**Dataset entries:**
%%
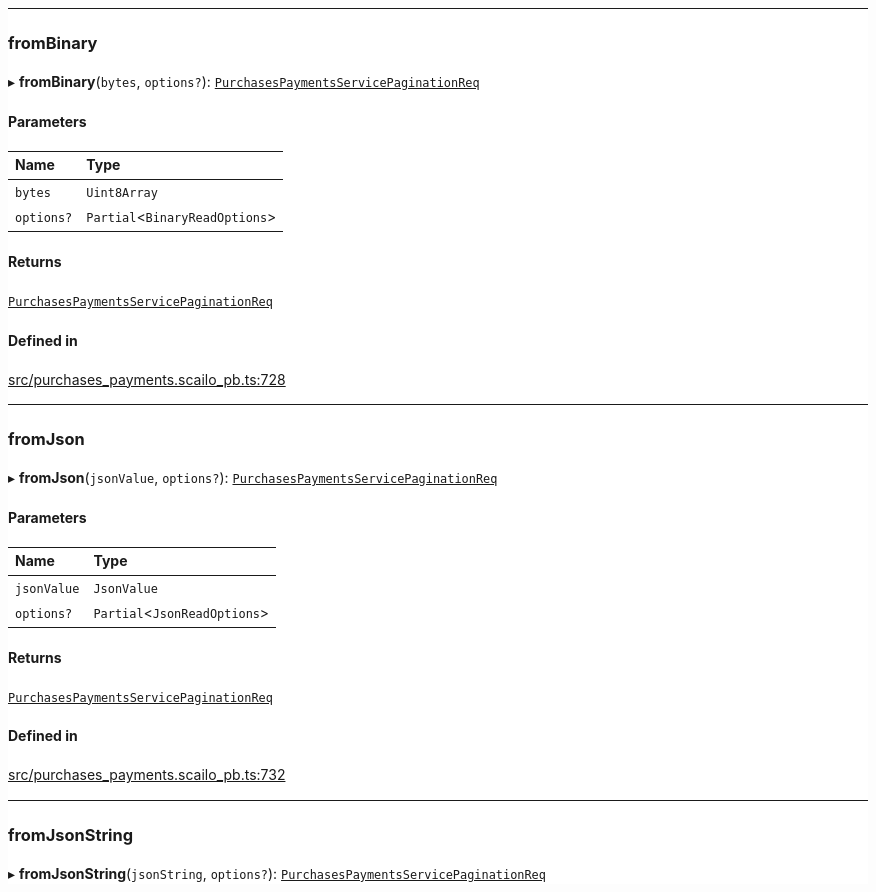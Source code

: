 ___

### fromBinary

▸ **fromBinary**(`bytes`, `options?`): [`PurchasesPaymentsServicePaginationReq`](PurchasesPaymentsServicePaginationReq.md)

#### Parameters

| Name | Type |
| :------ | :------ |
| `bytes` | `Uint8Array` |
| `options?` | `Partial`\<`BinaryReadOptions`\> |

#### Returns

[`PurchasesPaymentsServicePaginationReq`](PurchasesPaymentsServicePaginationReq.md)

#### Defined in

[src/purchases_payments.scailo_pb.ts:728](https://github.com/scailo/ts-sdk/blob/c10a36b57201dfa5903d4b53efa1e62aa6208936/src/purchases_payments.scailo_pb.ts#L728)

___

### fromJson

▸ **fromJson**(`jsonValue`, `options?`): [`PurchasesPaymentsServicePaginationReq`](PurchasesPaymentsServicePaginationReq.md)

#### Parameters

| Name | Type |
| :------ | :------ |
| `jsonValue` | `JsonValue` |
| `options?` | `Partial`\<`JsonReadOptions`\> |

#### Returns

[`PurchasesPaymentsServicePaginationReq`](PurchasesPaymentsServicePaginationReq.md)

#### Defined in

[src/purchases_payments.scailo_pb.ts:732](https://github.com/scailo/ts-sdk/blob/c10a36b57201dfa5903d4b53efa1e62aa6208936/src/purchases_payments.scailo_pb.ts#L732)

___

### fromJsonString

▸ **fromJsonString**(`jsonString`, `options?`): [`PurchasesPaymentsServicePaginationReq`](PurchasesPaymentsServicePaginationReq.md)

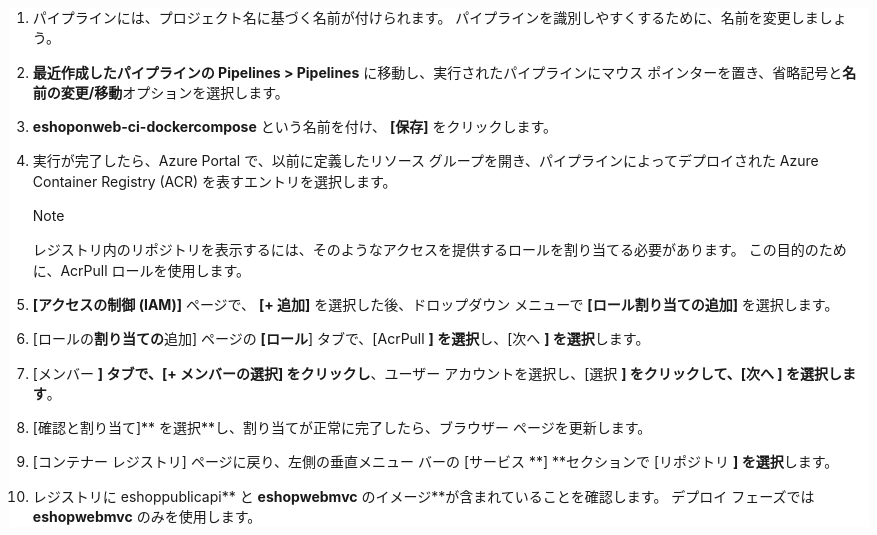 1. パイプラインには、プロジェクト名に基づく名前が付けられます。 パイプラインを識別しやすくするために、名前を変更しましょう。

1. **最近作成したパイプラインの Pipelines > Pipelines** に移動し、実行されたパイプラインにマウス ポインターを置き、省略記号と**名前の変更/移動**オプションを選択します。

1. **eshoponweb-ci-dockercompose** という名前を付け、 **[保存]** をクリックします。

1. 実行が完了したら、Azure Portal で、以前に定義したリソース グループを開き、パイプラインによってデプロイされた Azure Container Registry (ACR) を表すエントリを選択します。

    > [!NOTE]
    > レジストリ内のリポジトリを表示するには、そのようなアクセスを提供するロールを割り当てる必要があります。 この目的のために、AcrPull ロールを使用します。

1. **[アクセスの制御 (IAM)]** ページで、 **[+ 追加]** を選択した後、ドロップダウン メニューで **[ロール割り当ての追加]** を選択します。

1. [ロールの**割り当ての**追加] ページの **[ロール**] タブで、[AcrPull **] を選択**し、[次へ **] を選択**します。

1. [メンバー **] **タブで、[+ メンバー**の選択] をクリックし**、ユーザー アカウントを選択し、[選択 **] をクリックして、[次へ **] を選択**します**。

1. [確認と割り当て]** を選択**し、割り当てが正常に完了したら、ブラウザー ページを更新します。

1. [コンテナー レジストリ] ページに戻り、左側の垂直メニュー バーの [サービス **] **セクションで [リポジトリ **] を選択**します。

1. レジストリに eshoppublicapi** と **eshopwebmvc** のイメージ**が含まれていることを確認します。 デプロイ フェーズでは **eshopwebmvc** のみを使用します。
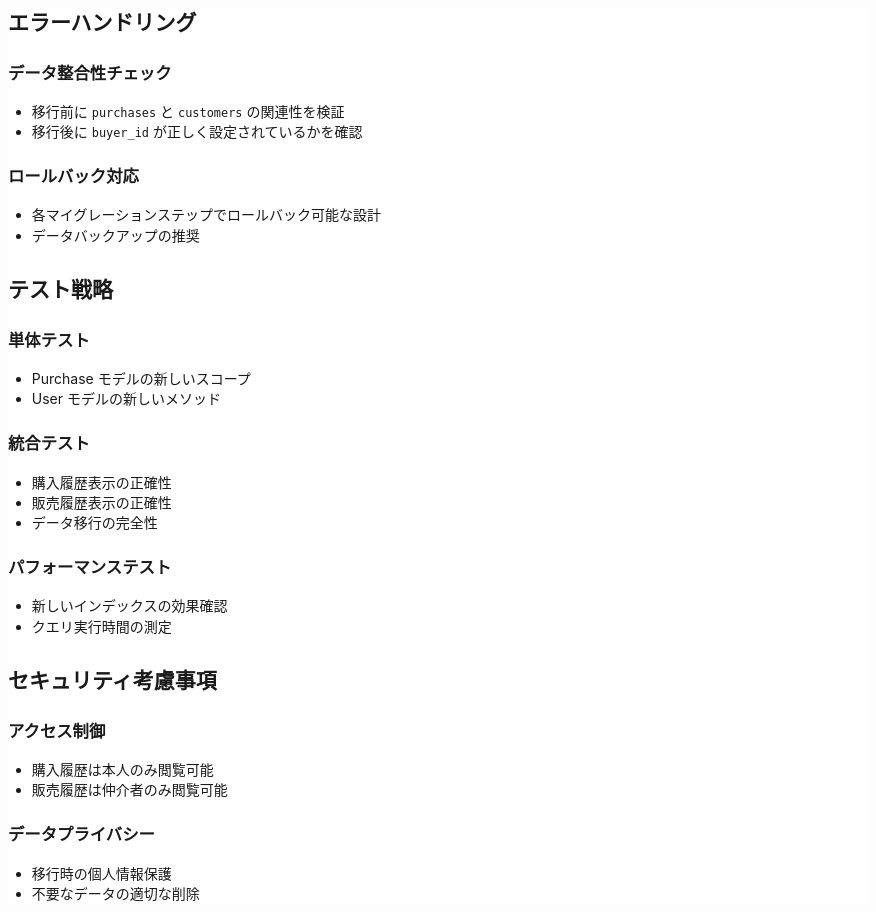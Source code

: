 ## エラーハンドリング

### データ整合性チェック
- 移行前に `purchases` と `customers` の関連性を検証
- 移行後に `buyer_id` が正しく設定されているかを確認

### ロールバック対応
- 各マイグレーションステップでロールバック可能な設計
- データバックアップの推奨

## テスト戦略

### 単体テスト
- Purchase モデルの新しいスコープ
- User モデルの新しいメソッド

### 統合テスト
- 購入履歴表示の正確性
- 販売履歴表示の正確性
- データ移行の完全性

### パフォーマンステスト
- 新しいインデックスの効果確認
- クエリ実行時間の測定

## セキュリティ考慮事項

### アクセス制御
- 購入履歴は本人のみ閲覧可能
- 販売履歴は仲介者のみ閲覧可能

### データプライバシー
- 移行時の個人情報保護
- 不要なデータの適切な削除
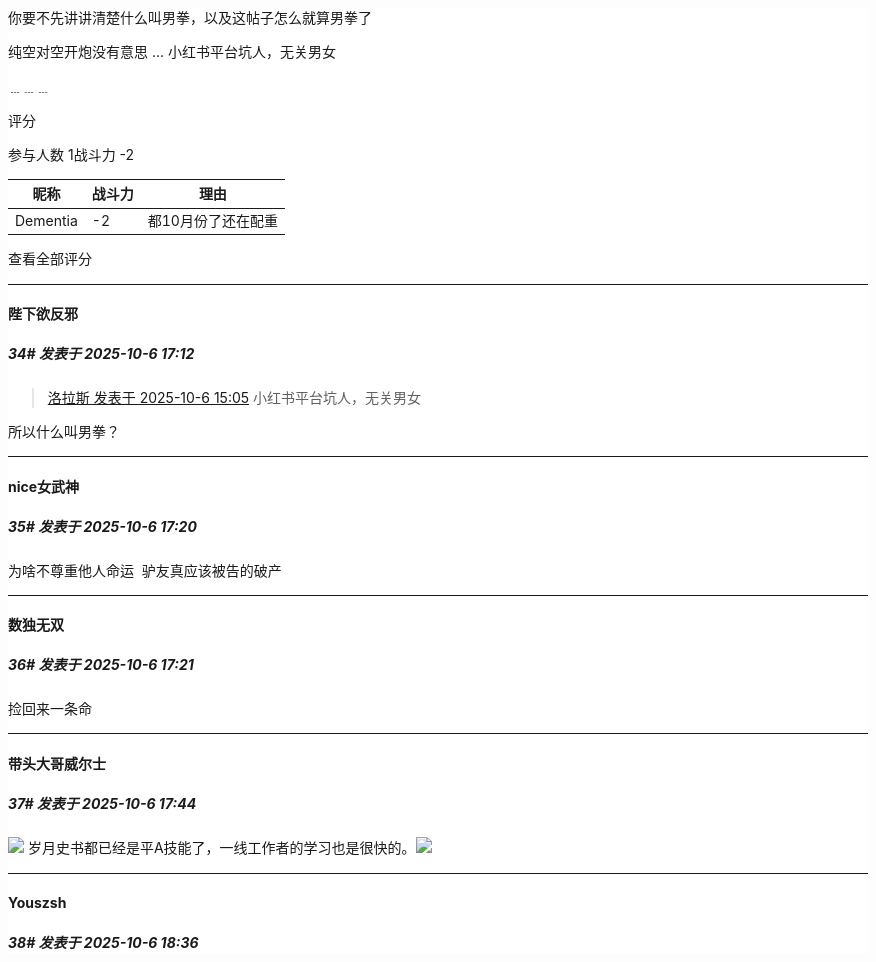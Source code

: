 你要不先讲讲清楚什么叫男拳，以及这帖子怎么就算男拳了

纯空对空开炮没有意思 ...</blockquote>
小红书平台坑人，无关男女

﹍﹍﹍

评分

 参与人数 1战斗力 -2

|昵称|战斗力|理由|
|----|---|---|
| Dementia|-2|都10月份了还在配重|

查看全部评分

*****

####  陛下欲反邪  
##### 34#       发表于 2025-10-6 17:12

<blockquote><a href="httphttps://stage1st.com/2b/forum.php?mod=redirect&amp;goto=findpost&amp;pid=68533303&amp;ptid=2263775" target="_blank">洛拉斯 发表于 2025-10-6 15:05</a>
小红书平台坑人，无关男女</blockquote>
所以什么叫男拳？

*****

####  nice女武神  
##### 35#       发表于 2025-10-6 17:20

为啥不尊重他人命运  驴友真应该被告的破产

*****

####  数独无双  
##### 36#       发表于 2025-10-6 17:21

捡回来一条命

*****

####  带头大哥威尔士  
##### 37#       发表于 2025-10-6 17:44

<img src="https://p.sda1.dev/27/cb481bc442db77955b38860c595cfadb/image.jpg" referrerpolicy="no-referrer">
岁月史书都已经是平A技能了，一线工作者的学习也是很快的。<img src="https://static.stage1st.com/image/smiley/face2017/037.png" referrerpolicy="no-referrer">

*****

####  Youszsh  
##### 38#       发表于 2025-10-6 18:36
%%
**Exercise description:**
Give back every record exactly. Omit the pictures.

**Your response:**
Source code

: ___

### fromBinary

▸ **fromBinary**(`bytes`, `options?`): [`PurchasesPaymentsServicePaginationReq`](PurchasesPaymentsServicePaginationReq.md)

#### Parameters

| Name | Type |
| :------ | :------ |
| `bytes` | `Uint8Array` |
| `options?` | `Partial`\<`BinaryReadOptions`\> |

#### Returns

[`PurchasesPaymentsServicePaginationReq`](PurchasesPaymentsServicePaginationReq.md)

#### Defined in

[src/purchases_payments.scailo_pb.ts:728](https://github.com/scailo/ts-sdk/blob/c10a36b57201dfa5903d4b53efa1e62aa6208936/src/purchases_payments.scailo_pb.ts#L728)

___

### fromJson

▸ **fromJson**(`jsonValue`, `options?`): [`PurchasesPaymentsServicePaginationReq`](PurchasesPaymentsServicePaginationReq.md)

#### Parameters

| Name | Type |
| :------ | :------ |
| `jsonValue` | `JsonValue` |
| `options?` | `Partial`\<`JsonReadOptions`\> |

#### Returns

[`PurchasesPaymentsServicePaginationReq`](PurchasesPaymentsServicePaginationReq.md)

#### Defined in

[src/purchases_payments.scailo_pb.ts:732](https://github.com/scailo/ts-sdk/blob/c10a36b57201dfa5903d4b53efa1e62aa6208936/src/purchases_payments.scailo_pb.ts#L732)

___

### fromJsonString

▸ **fromJsonString**(`jsonString`, `options?`): [`PurchasesPaymentsServicePaginationReq`](PurchasesPaymentsServicePaginationReq.md)

 1. パイプラインには、プロジェクト名に基づく名前が付けられます。 パイプラインを識別しやすくするために、名前を変更しましょう。

1. **最近作成したパイプラインの Pipelines > Pipelines** に移動し、実行されたパイプラインにマウス ポインターを置き、省略記号と**名前の変更/移動**オプションを選択します。

1. **eshoponweb-ci-dockercompose** という名前を付け、 **[保存]** をクリックします。

1. 実行が完了したら、Azure Portal で、以前に定義したリソース グループを開き、パイプラインによってデプロイされた Azure Container Registry (ACR) を表すエントリを選択します。

    > [!NOTE]
    > レジストリ内のリポジトリを表示するには、そのようなアクセスを提供するロールを割り当てる必要があります。 この目的のために、AcrPull ロールを使用します。

1. **[アクセスの制御 (IAM)]** ページで、 **[+ 追加]** を選択した後、ドロップダウン メニューで **[ロール割り当ての追加]** を選択します。

1. [ロールの**割り当ての**追加] ページの **[ロール**] タブで、[AcrPull **] を選択**し、[次へ **] を選択**します。

1. [メンバー **] **タブで、[+ メンバー**の選択] をクリックし**、ユーザー アカウントを選択し、[選択 **] をクリックして、[次へ **] を選択**します**。

1. [確認と割り当て]** を選択**し、割り当てが正常に完了したら、ブラウザー ページを更新します。

1. [コンテナー レジストリ] ページに戻り、左側の垂直メニュー バーの [サービス **] **セクションで [リポジトリ **] を選択**します。

1. レジストリに eshoppublicapi** と **eshopwebmvc** のイメージ**が含まれていることを確認します。 デプロイ フェーズでは **eshopwebmvc** のみを使用します。
Source code

: ## エラーハンドリング

### データ整合性チェック
- 移行前に `purchases` と `customers` の関連性を検証
- 移行後に `buyer_id` が正しく設定されているかを確認

### ロールバック対応
- 各マイグレーションステップでロールバック可能な設計
- データバックアップの推奨

## テスト戦略

### 単体テスト
- Purchase モデルの新しいスコープ
- User モデルの新しいメソッド

### 統合テスト
- 購入履歴表示の正確性
- 販売履歴表示の正確性
- データ移行の完全性

### パフォーマンステスト
- 新しいインデックスの効果確認
- クエリ実行時間の測定

## セキュリティ考慮事項

### アクセス制御
- 購入履歴は本人のみ閲覧可能
- 販売履歴は仲介者のみ閲覧可能

### データプライバシー
- 移行時の個人情報保護
- 不要なデータの適切な削除
Source code

: 你要不先讲讲清楚什么叫男拳，以及这帖子怎么就算男拳了

纯空对空开炮没有意思 ...</blockquote>
小红书平台坑人，无关男女

﹍﹍﹍

评分

 参与人数 1战斗力 -2

|昵称|战斗力|理由|
|----|---|---|
| Dementia|-2|都10月份了还在配重|

查看全部评分

*****

####  陛下欲反邪  
##### 34#       发表于 2025-10-6 17:12

<blockquote><a href="httphttps://stage1st.com/2b/forum.php?mod=redirect&amp;goto=findpost&amp;pid=68533303&amp;ptid=2263775" target="_blank">洛拉斯 发表于 2025-10-6 15:05</a>
小红书平台坑人，无关男女</blockquote>
所以什么叫男拳？

*****

####  nice女武神  
##### 35#       发表于 2025-10-6 17:20

为啥不尊重他人命运  驴友真应该被告的破产

*****

####  数独无双  
##### 36#       发表于 2025-10-6 17:21

捡回来一条命

*****

####  带头大哥威尔士  
##### 37#       发表于 2025-10-6 17:44

<img src="https://p.sda1.dev/27/cb481bc442db77955b38860c595cfadb/image.jpg" referrerpolicy="no-referrer">
岁月史书都已经是平A技能了，一线工作者的学习也是很快的。<img src="https://static.stage1st.com/image/smiley/face2017/037.png" referrerpolicy="no-referrer">

*****

####  Youszsh  
##### 38#       发表于 2025-10-6 18:36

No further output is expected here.